Her research topics refer to fusion materials research, radiation damage, plasma facing materials and components, phase transformations and transport phenomena, ceramic-metal interactions, surface oxidization phenomena, material engineering (porosity, internal stresses, oxidation barriers, materials joining) and magnetic materials (FeCr alloys and steels, magnetic thin films, spin-glasses).
She has been scientific responsible and work-package leader for several European and IAEA projects and tasks of the European Fusion Programme. The total funding obtained for these projects was 4.5 M€ (2003-2020). Research areas of these projects are on fusion materials, materials for extreme environments and aerospace materials and components.

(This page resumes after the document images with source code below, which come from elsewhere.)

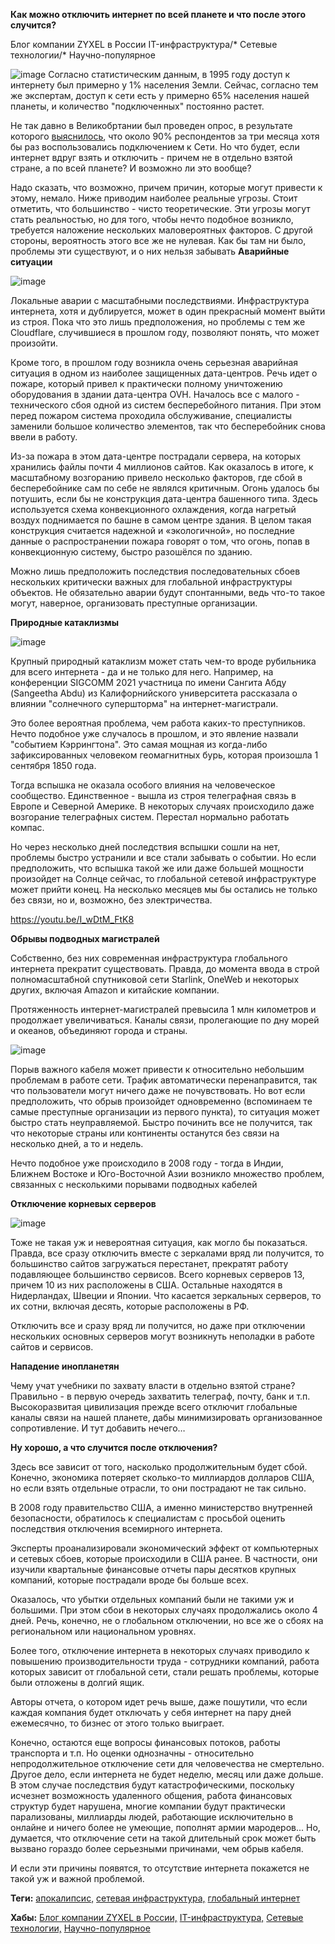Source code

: __Как можно отключить интернет по всей планете и что после этого случится?__

Блог компании ZYXEL в России IT-инфраструктура/* Сетевые технологии/* Научно-популярное

![image](https://user-images.githubusercontent.com/112693839/196526466-537f9a3e-b38c-473a-b46d-d5790b954bc1.png)
Согласно статистическим данным, в 1995 году доступ к интернету был примерно у 1% населения Земли. Сейчас, согласно тем же экспертам, доступ к сети есть у примерно 65% населения нашей планеты, и количество "подключенных" постоянно растет.

Не так давно в Великобртании был проведен опрос, в результате которого [выяснилось](https://www.bbc.com/russian/vert-fut-39367629), что около 90% респондентов за три месяца хотя бы раз воспользовались подключением к Сети. Но что будет, если интернет вдруг взять и отключить - причем не в отдельно взятой стране, а по всей планете? И возможно ли это вообще?

Надо сказать, что возможно, причем причин, которые могут привести к этому, немало. Ниже приводим наиболее реальные угрозы. Стоит отметить, что большинство - чисто теоретические. Эти угрозы могут стать реальностью, но для того, чтобы нечто подобное возникло, требуется наложение нескольких маловероятных факторов. С другой стороны, вероятность этого все же не нулевая. Как бы там ни было, проблемы эти  существуют, и о них нельзя забывать
__Аварийные ситуации__

![image](https://user-images.githubusercontent.com/112693839/196523354-48c0ea9f-9162-4bdd-a887-a0e410dc9abd.png)

Локальные аварии с масштабными последствиями. Инфраструктура интернета, хотя и дублируется, может в один прекрасный момент выйти из строя. Пока что это лишь предположения, но проблемы с тем же Cloudflare, случившиеся в прошлом году, позволяют понять, что может произойти.

Кроме того, в прошлом году возникла очень серьезная аварийная ситуация в одном из наиболее защищенных дата-центров. Речь идет о пожаре, который привел к практически полному уничтожению оборудования в здании дата-центра OVH. Началось все с малого - технического сбоя одной из систем бесперебойного питания. При этом перед пожаром система проходила обслуживание, специалисты заменили большое количество элементов, так что бесперебойник снова ввели в работу.

Из-за пожара в этом дата-центре пострадали сервера, на которых хранились файлы почти 4 миллионов сайтов. Как оказалось в итоге, к масштабному возгоранию привело несколько факторов, где сбой в бесперебойнике сам по себе не являлся критичным. Огонь удалось бы потушить, если бы не конструкция дата-центра башенного типа. Здесь используется схема конвекционного охлаждения, когда нагретый воздух поднимается по башне в самом центре здания. В целом такая конструкция считается надежной и «экологичной», но последние данные о распространении пожара говорят о том, что огонь, попав в конвекционную систему, быстро разошёлся по зданию.

Можно лишь предположить последствия последовательных сбоев нескольких критически важных для глобальной инфраструктуры объектов. Не обязательно аварии будут спонтанными, ведь что-то такое могут, наверное, организовать преступные организации.

__Природные катаклизмы__

![image](https://user-images.githubusercontent.com/112693839/196523563-e132704e-59a7-4b40-a686-a0d49986eaef.png)

Крупный природный катаклизм может стать чем-то вроде рубильника для всего интернета - да и не только для него. Например, на конференции  SIGCOMM 2021 участница по имени Сангита Абду (Sangeetha Abdu) из Калифорнийского университета рассказала о влиянии "солнечного супершторма" на интернет-магистрали.

Это более вероятная проблема, чем работа каких-то преступников. Нечто подобное уже случалось в прошлом, и это явление назвали "событием Кэррингтона". Это самая мощная из когда-либо зафиксированных человеком геомагнитных бурь, которая произошла 1 сентября 1850 года.

Тогда вспышка не оказала особого влияния на человеческое сообщество. Единственное - вышла из строя телеграфная связь в Европе и Северной Америке. В некоторых случаях происходило даже возгорание телеграфных систем. Перестал нормально работать компас.

Но через несколько дней последствия вспышки сошли на нет, проблемы быстро устранили и все стали забывать о событии. Но если предположить, что вспышка такой же или даже большей мощности произойдет на Солнце сейчас, то глобальной сетевой инфраструктуре может прийти конец. На несколько месяцев мы бы остались не только без связи, но и, возможно, без электричества.

https://youtu.be/I_wDtM_FtK8

__Обрывы подводных магистралей__

Собственно, без них современная инфраструктура глобального интернета прекратит существовать. Правда, до момента ввода в строй полномасштабной спутниковой сети Starlink, OneWeb и некоторых других, включая Amazon и китайские компании.

Протяженность интернет-магистралей превысила 1 млн километров и продолжает увеличиваться. Каналы связи, пролегающие по дну морей и океанов, объединяют города и страны.

![image](https://user-images.githubusercontent.com/112693839/196524080-e8ef49ef-8f51-47ad-9ab3-3356cc0d964c.png)

Порыв важного кабеля может привести к относительно небольшим проблемам в работе сети. Трафик автоматически перенаправится, так что пользователи могут ничего даже не почувствовать. Но вот если предположить, что обрыв произойдет одновременно (вспоминаем те самые преступные организации из первого пункта), то ситуация может быстро стать неуправляемой. Быстро починить все не получится, так что некоторые страны или континенты останутся без связи на несколько дней, а то и недель.

Нечто подобное уже происходило в 2008 году - тогда в Индии, Ближнем Востоке и Юго-Восточной Азии возникло множество проблем, связанных с несколькими порывами подводных кабелей

__Отключение корневых серверов__

![image](https://user-images.githubusercontent.com/112693839/196524305-b923adbf-f2e7-466b-b11b-23399938b31b.png)

Тоже не такая уж и невероятная ситуация, как могло бы показаться. Правда, все сразу отключить вместе с зеркалами вряд ли получится, то большинство сайтов загружаться перестанет, прекратят работу подавляющее большинство сервисов. Всего корневых серверов 13, причем 10 из них расположены в США. Остальные находятся в Нидерландах, Швеции и Японии. Что касается зеркальных серверов, то их сотни, включая десять, которые расположены в РФ.

Отключить все и сразу вряд ли получится, но даже при отключении нескольких основных серверов могут возникнуть неполадки в работе сайтов и сервисов.

__Нападение инопланетян__

Чему учат учебники по захвату власти в отдельно взятой стране? Правильно - в первую очередь захватить телеграф, почту, банк и т.п. Высокоразвитая цивилизация прежде всего отключит глобальные каналы связи на нашей планете, дабы минимизировать организованное сопротивление. И тут добавить нечего…

__Ну хорошо, а что случится после отключения?__

Здесь все зависит от того, насколько продолжительным будет сбой. Конечно, экономика потеряет сколько-то миллиардов долларов США, но если взять отдельные отрасли, то они пострадают не так сильно.

В 2008 году правительство США, а именно министерство внутренней безопасности, обратилось к специалистам с просьбой оценить последствия отключения всемирного интернета.

Эксперты проанализировали экономический эффект от компьютерных и сетевых сбоев, которые происходили в США ранее. В частности, они изучили квартальные финансовые отчеты пары десятков крупных компаний, которые пострадали вроде бы больше всех.

Оказалось, что убытки отдельных компаний были не такими уж и большими. При этом сбои в некоторых случаях продолжались около 4 дней. Речь, конечно, не о глобальном отключении, но все же о сбоях на региональном или национальном уровнях. 

Более того, отключение интернета в некоторых случаях приводило к повышению производительности труда - сотрудники компаний, работа которых зависит от глобальной сети, стали решать проблемы, которые были отложены в долгий ящик.

Авторы отчета, о котором идет речь выше, даже пошутили, что если каждая компания будет отключать у себя интернет на пару дней ежемесячно, то бизнес от этого только выиграет.

Конечно, остаются еще вопросы финансовых потоков, работы транспорта и т.п. Но оценки однозначны - относительно непродолжительное отключение сети для человечества не смертельно. Другое дело, если интернета не будет неделю, месяц или даже дольше. В этом случае последствия будут катастрофическими, поскольку исчезнет возможность удаленного общения, работа финансовых структур будет нарушена, многие компании будут практически парализованы, миллиарды людей, работающие исключительно в онлайне и ничего более не умеющие, пополнят армии мародеров... Но, думается, что отключение сети на такой длительный срок может быть вызвано гораздо более серьезными причинами, чем обрыв кабеля.

И если эти причины появятся, то отсутствие интернета покажется не такой уж и важной проблемой.


__Теги:__ [апокалипсис,](https://habr.com/ru/search/?target_type=posts&order=relevance&q=%5B%D0%B0%D0%BF%D0%BE%D0%BA%D0%B0%D0%BB%D0%B8%D0%BF%D1%81%D0%B8%D1%81%5D) [сетевая инфраструктура,](https://habr.com/ru/search/?target_type=posts&order=relevance&q=%5B%D1%81%D0%B5%D1%82%D0%B5%D0%B2%D0%B0%D1%8F%20%D0%B8%D0%BD%D1%84%D1%80%D0%B0%D1%81%D1%82%D1%80%D1%83%D0%BA%D1%82%D1%83%D1%80%D0%B0%5D) [глобальный интернет](https://habr.com/ru/search/?target_type=posts&order=relevance&q=%5B%D0%B3%D0%BB%D0%BE%D0%B1%D0%B0%D0%BB%D1%8C%D0%BD%D1%8B%D0%B9%20%D0%B8%D0%BD%D1%82%D0%B5%D1%80%D0%BD%D0%B5%D1%82%5D)

__Хабы:__ [Блог компании ZYXEL в России,](https://habr.com/ru/search/?target_type=posts&order=relevance&q=%5B%D0%B3%D0%BB%D0%BE%D0%B1%D0%B0%D0%BB%D1%8C%D0%BD%D1%8B%D0%B9%20%D0%B8%D0%BD%D1%82%D0%B5%D1%80%D0%BD%D0%B5%D1%82%5D) [IT-инфраструктура,](https://habr.com/ru/company/zyxel/blog/646311/#:~:text=ZYXEL%20%D0%B2%20%D0%A0%D0%BE%D1%81%D1%81%D0%B8%D0%B8-IT%2D%D0%B8%D0%BD%D1%84%D1%80%D0%B0%D1%81%D1%82%D1%80%D1%83%D0%BA%D1%82%D1%83%D1%80%D0%B0,-%D0%A1%D0%B5%D1%82%D0%B5%D0%B2%D1%8B%D0%B5%20%D1%82%D0%B5%D1%85%D0%BD%D0%BE%D0%BB%D0%BE%D0%B3%D0%B8%D0%B8) [Сетевые технологии,](https://habr.com/ru/company/zyxel/blog/646311/#:~:text=IT%2D%D0%B8%D0%BD%D1%84%D1%80%D0%B0%D1%81%D1%82%D1%80%D1%83%D0%BA%D1%82%D1%83%D1%80%D0%B0-,%D0%A1%D0%B5%D1%82%D0%B5%D0%B2%D1%8B%D0%B5%20%D1%82%D0%B5%D1%85%D0%BD%D0%BE%D0%BB%D0%BE%D0%B3%D0%B8%D0%B8,-%D0%9D%D0%B0%D1%83%D1%87%D0%BD%D0%BE%2D%D0%BF%D0%BE%D0%BF%D1%83%D0%BB%D1%8F%D1%80%D0%BD%D0%BE%D0%B5) [Научно-популярное](https://habr.com/ru/company/zyxel/blog/646311/#:~:text=%D0%A1%D0%B5%D1%82%D0%B5%D0%B2%D1%8B%D0%B5%20%D1%82%D0%B5%D1%85%D0%BD%D0%BE%D0%BB%D0%BE%D0%B3%D0%B8%D0%B8-,%D0%9D%D0%B0%D1%83%D1%87%D0%BD%D0%BE%2D%D0%BF%D0%BE%D0%BF%D1%83%D0%BB%D1%8F%D1%80%D0%BD%D0%BE%D0%B5,-%2B7)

She has authored more than 80 publications in peer reviewed journals, more than 100 publications in conference proceedings and more than 100 scientific reports. She is acting as a referee in 12 journals. She has strong collaborative links with many eminent European Research Centres and Universities such as Rutherford Appleton Laboratories, UK, SCK CEN, Belgium, Culham Centre for Fusion Energy, UKAEA, UK, Helmholtz-Zentrum Dresden-Rossendorf, Germany, TECNALIA Research and Innovation, Spain, Technical University of Turin, Italy, Polish Academy of Science, Institute of Physics, Poland. These collaborative links have been materialized through common publications and research projects.
She has developed extensive laboratory facilities in the areas of a) structural characterization of materials from nano- to macro-scale (X-Ray diffractometer, X-Ray reflectometer, field emission scanning electron microscope with energy dispersive spectrometer, X-Ray fluorescence spectrometer), b) mechanical properties (nano- and micro-depth sensing indenters, universal testing machine, impulse excitation apparatus), c) defects in materials (positron annihilation lifetime spectrometer), d) electrical properties of materials (electrical apparatus), e) sample fabrication and processing (magnetron sputtering apparatus, high temperature systems), and f) metallography (optical microscopes, polishers, electropolisher).